This exercise asks for the entries to be repeated exactly, without their images.

Collected data

══════════

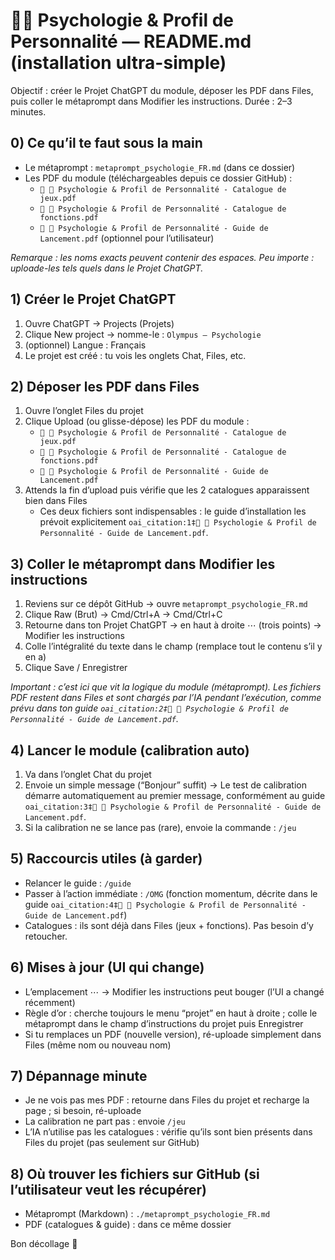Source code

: # 🧠🤯 Psychologie & Profil de Personnalité — README.md (installation ultra-simple)

Objectif : créer le Projet ChatGPT du module, déposer les PDF dans Files, puis coller le métaprompt dans Modifier les instructions. Durée : 2–3 minutes.

## 0) Ce qu’il te faut sous la main

- Le métaprompt : `metaprompt_psychologie_FR.md` (dans ce dossier)
- Les PDF du module (téléchargeables depuis ce dossier GitHub) :
  - `🧠 🤯 Psychologie & Profil de Personnalité - Catalogue de jeux.pdf`
  - `🧠 🤯 Psychologie & Profil de Personnalité - Catalogue de fonctions.pdf`
  - `🧠 🤯 Psychologie & Profil de Personnalité - Guide de Lancement.pdf` (optionnel pour l’utilisateur)

_Remarque : les noms exacts peuvent contenir des espaces. Peu importe : uploade-les tels quels dans le Projet ChatGPT._

## 1) Créer le Projet ChatGPT

1. Ouvre ChatGPT → Projects (Projets)
2. Clique New project → nomme-le : `Olympus – Psychologie`
3. (optionnel) Langue : Français
4. Le projet est créé : tu vois les onglets Chat, Files, etc.

## 2) Déposer les PDF dans Files

1. Ouvre l’onglet Files du projet
2. Clique Upload (ou glisse-dépose) les PDF du module :
   - `🧠 🤯 Psychologie & Profil de Personnalité - Catalogue de jeux.pdf`
   - `🧠 🤯 Psychologie & Profil de Personnalité - Catalogue de fonctions.pdf`
   - `🧠 🤯 Psychologie & Profil de Personnalité - Guide de Lancement.pdf`
3. Attends la fin d’upload puis vérifie que les 2 catalogues apparaissent bien dans Files
   - Ces deux fichiers sont indispensables : le guide d’installation les prévoit explicitement `oai_citation:1‡🧠 🤯 Psychologie & Profil de Personnalité - Guide de Lancement.pdf`.

## 3) Coller le métaprompt dans Modifier les instructions

1. Reviens sur ce dépôt GitHub → ouvre `metaprompt_psychologie_FR.md`
2. Clique Raw (Brut) → Cmd/Ctrl+A → Cmd/Ctrl+C
3. Retourne dans ton Projet ChatGPT → en haut à droite ⋯ (trois points) → Modifier les instructions
4. Colle l’intégralité du texte dans le champ (remplace tout le contenu s’il y en a)
5. Clique Save / Enregistrer

_Important : c’est ici que vit la logique du module (métaprompt). Les fichiers PDF restent dans Files et sont chargés par l’IA pendant l’exécution, comme prévu dans ton guide `oai_citation:2‡🧠 🤯 Psychologie & Profil de Personnalité - Guide de Lancement.pdf`._

## 4) Lancer le module (calibration auto)

1. Va dans l’onglet Chat du projet
2. Envoie un simple message (“Bonjour” suffit) → Le test de calibration démarre automatiquement au premier message, conformément au guide `oai_citation:3‡🧠 🤯 Psychologie & Profil de Personnalité - Guide de Lancement.pdf`.
3. Si la calibration ne se lance pas (rare), envoie la commande : `/jeu`

## 5) Raccourcis utiles (à garder)

- Relancer le guide : `/guide`
- Passer à l’action immédiate : `/OMG` (fonction momentum, décrite dans le guide `oai_citation:4‡🧠 🤯 Psychologie & Profil de Personnalité - Guide de Lancement.pdf`)
- Catalogues : ils sont déjà dans Files (jeux + fonctions). Pas besoin d’y retoucher.

## 6) Mises à jour (UI qui change)

- L’emplacement ⋯ → Modifier les instructions peut bouger (l’UI a changé récemment)
- Règle d’or : cherche toujours le menu “projet” en haut à droite ; colle le métaprompt dans le champ d’instructions du projet puis Enregistrer
- Si tu remplaces un PDF (nouvelle version), ré-uploade simplement dans Files (même nom ou nouveau nom)

## 7) Dépannage minute

- Je ne vois pas mes PDF : retourne dans Files du projet et recharge la page ; si besoin, ré-uploade
- La calibration ne part pas : envoie `/jeu`
- L’IA n’utilise pas les catalogues : vérifie qu’ils sont bien présents dans Files du projet (pas seulement sur GitHub)

## 8) Où trouver les fichiers sur GitHub (si l’utilisateur veut les récupérer)

- Métaprompt (Markdown) : `./metaprompt_psychologie_FR.md`
- PDF (catalogues & guide) : dans ce même dossier

Bon décollage 🚀
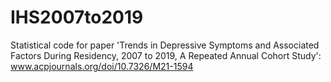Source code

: # IHS2007to2019

Statistical code for paper 'Trends in Depressive Symptoms and Associated Factors During Residency, 2007 to 2019,
A Repeated Annual Cohort Study': www.acpjournals.org/doi/10.7326/M21-1594
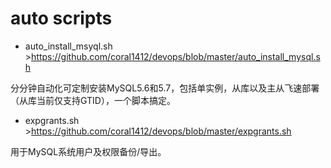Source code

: auto  scripts
====
* auto_install_msyql.sh >https://github.com/coral1412/devops/blob/master/auto_install_mysql.sh

分分钟自动化可定制安装MySQL5.6和5.7，包括单实例，从库以及主从飞速部署（从库当前仅支持GTID），一个脚本搞定。

* expgrants.sh >https://github.com/coral1412/devops/blob/master/expgrants.sh

用于MySQL系统用户及权限备份/导出。
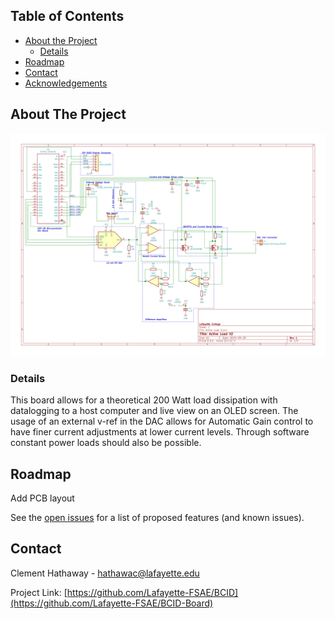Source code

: <!-- TABLE OF CONTENTS -->
## Table of Contents

* [About the Project](#about-the-project)
  * [Details](#built-with)
* [Roadmap](#roadmap)
* [Contact](#contact)
* [Acknowledgements](#acknowledgements)



<!-- ABOUT THE PROJECT -->
## About The Project

![Product Name Screen Shot][product-screenshot]

### Details

This board allows for a theoretical 200 Watt load dissipation with datalogging to a host computer and live view on an OLED screen. The usage of an external v-ref in the DAC allows for Automatic Gain control to have finer current adjustments at lower current levels. Through software constant power loads should also be possible.


<!-- ROADMAP -->
## Roadmap

Add PCB layout

See the [open issues](https://github.com/Lafayette-FSAE/BCID-Board/issues) for a list of proposed features (and known issues).


<!-- CONTACT -->
## Contact

Clement Hathaway - hathawac@lafayette.edu

Project Link: [https://github.com/Lafayette-FSAE/BCID](https://github.com/Lafayette-FSAE/BCID-Board)

[product-screenshot]: images/screenshot.png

══════════

[Written answer]:
Source code

: # 🧠🤯 Psychologie & Profil de Personnalité — README.md (installation ultra-simple)

Objectif : créer le Projet ChatGPT du module, déposer les PDF dans Files, puis coller le métaprompt dans Modifier les instructions. Durée : 2–3 minutes.

## 0) Ce qu’il te faut sous la main

- Le métaprompt : `metaprompt_psychologie_FR.md` (dans ce dossier)
- Les PDF du module (téléchargeables depuis ce dossier GitHub) :
  - `🧠 🤯 Psychologie & Profil de Personnalité - Catalogue de jeux.pdf`
  - `🧠 🤯 Psychologie & Profil de Personnalité - Catalogue de fonctions.pdf`
  - `🧠 🤯 Psychologie & Profil de Personnalité - Guide de Lancement.pdf` (optionnel pour l’utilisateur)

_Remarque : les noms exacts peuvent contenir des espaces. Peu importe : uploade-les tels quels dans le Projet ChatGPT._

## 1) Créer le Projet ChatGPT

1. Ouvre ChatGPT → Projects (Projets)
2. Clique New project → nomme-le : `Olympus – Psychologie`
3. (optionnel) Langue : Français
4. Le projet est créé : tu vois les onglets Chat, Files, etc.

## 2) Déposer les PDF dans Files

1. Ouvre l’onglet Files du projet
2. Clique Upload (ou glisse-dépose) les PDF du module :
   - `🧠 🤯 Psychologie & Profil de Personnalité - Catalogue de jeux.pdf`
   - `🧠 🤯 Psychologie & Profil de Personnalité - Catalogue de fonctions.pdf`
   - `🧠 🤯 Psychologie & Profil de Personnalité - Guide de Lancement.pdf`
3. Attends la fin d’upload puis vérifie que les 2 catalogues apparaissent bien dans Files
   - Ces deux fichiers sont indispensables : le guide d’installation les prévoit explicitement `oai_citation:1‡🧠 🤯 Psychologie & Profil de Personnalité - Guide de Lancement.pdf`.

## 3) Coller le métaprompt dans Modifier les instructions

1. Reviens sur ce dépôt GitHub → ouvre `metaprompt_psychologie_FR.md`
2. Clique Raw (Brut) → Cmd/Ctrl+A → Cmd/Ctrl+C
3. Retourne dans ton Projet ChatGPT → en haut à droite ⋯ (trois points) → Modifier les instructions
4. Colle l’intégralité du texte dans le champ (remplace tout le contenu s’il y en a)
5. Clique Save / Enregistrer

_Important : c’est ici que vit la logique du module (métaprompt). Les fichiers PDF restent dans Files et sont chargés par l’IA pendant l’exécution, comme prévu dans ton guide `oai_citation:2‡🧠 🤯 Psychologie & Profil de Personnalité - Guide de Lancement.pdf`._

## 4) Lancer le module (calibration auto)

1. Va dans l’onglet Chat du projet
2. Envoie un simple message (“Bonjour” suffit) → Le test de calibration démarre automatiquement au premier message, conformément au guide `oai_citation:3‡🧠 🤯 Psychologie & Profil de Personnalité - Guide de Lancement.pdf`.
3. Si la calibration ne se lance pas (rare), envoie la commande : `/jeu`

## 5) Raccourcis utiles (à garder)

- Relancer le guide : `/guide`
- Passer à l’action immédiate : `/OMG` (fonction momentum, décrite dans le guide `oai_citation:4‡🧠 🤯 Psychologie & Profil de Personnalité - Guide de Lancement.pdf`)
- Catalogues : ils sont déjà dans Files (jeux + fonctions). Pas besoin d’y retoucher.

## 6) Mises à jour (UI qui change)

- L’emplacement ⋯ → Modifier les instructions peut bouger (l’UI a changé récemment)
- Règle d’or : cherche toujours le menu “projet” en haut à droite ; colle le métaprompt dans le champ d’instructions du projet puis Enregistrer
- Si tu remplaces un PDF (nouvelle version), ré-uploade simplement dans Files (même nom ou nouveau nom)

## 7) Dépannage minute

- Je ne vois pas mes PDF : retourne dans Files du projet et recharge la page ; si besoin, ré-uploade
- La calibration ne part pas : envoie `/jeu`
- L’IA n’utilise pas les catalogues : vérifie qu’ils sont bien présents dans Files du projet (pas seulement sur GitHub)

## 8) Où trouver les fichiers sur GitHub (si l’utilisateur veut les récupérer)

- Métaprompt (Markdown) : `./metaprompt_psychologie_FR.md`
- PDF (catalogues & guide) : dans ce même dossier

Bon décollage 🚀
Source code

: # IHS2007to2019

Statistical code for paper 'Trends in Depressive Symptoms and Associated Factors During Residency, 2007 to 2019,
A Repeated Annual Cohort Study': www.acpjournals.org/doi/10.7326/M21-1594
Source code

: auto  scripts
====
* auto_install_msyql.sh >https://github.com/coral1412/devops/blob/master/auto_install_mysql.sh

分分钟自动化可定制安装MySQL5.6和5.7，包括单实例，从库以及主从飞速部署（从库当前仅支持GTID），一个脚本搞定。

* expgrants.sh >https://github.com/coral1412/devops/blob/master/expgrants.sh

用于MySQL系统用户及权限备份/导出。
Source code

: <!-- TABLE OF CONTENTS -->
## Table of Contents

* [About the Project](#about-the-project)
  * [Details](#built-with)
* [Roadmap](#roadmap)
* [Contact](#contact)
* [Acknowledgements](#acknowledgements)



<!-- ABOUT THE PROJECT -->
## About The Project

![Product Name Screen Shot][product-screenshot]

### Details

This board allows for a theoretical 200 Watt load dissipation with datalogging to a host computer and live view on an OLED screen. The usage of an external v-ref in the DAC allows for Automatic Gain control to have finer current adjustments at lower current levels. Through software constant power loads should also be possible.


<!-- ROADMAP -->
## Roadmap

Add PCB layout

See the [open issues](https://github.com/Lafayette-FSAE/BCID-Board/issues) for a list of proposed features (and known issues).


<!-- CONTACT -->
## Contact

Clement Hathaway - hathawac@lafayette.edu

Project Link: [https://github.com/Lafayette-FSAE/BCID](https://github.com/Lafayette-FSAE/BCID-Board)

[product-screenshot]: images/screenshot.png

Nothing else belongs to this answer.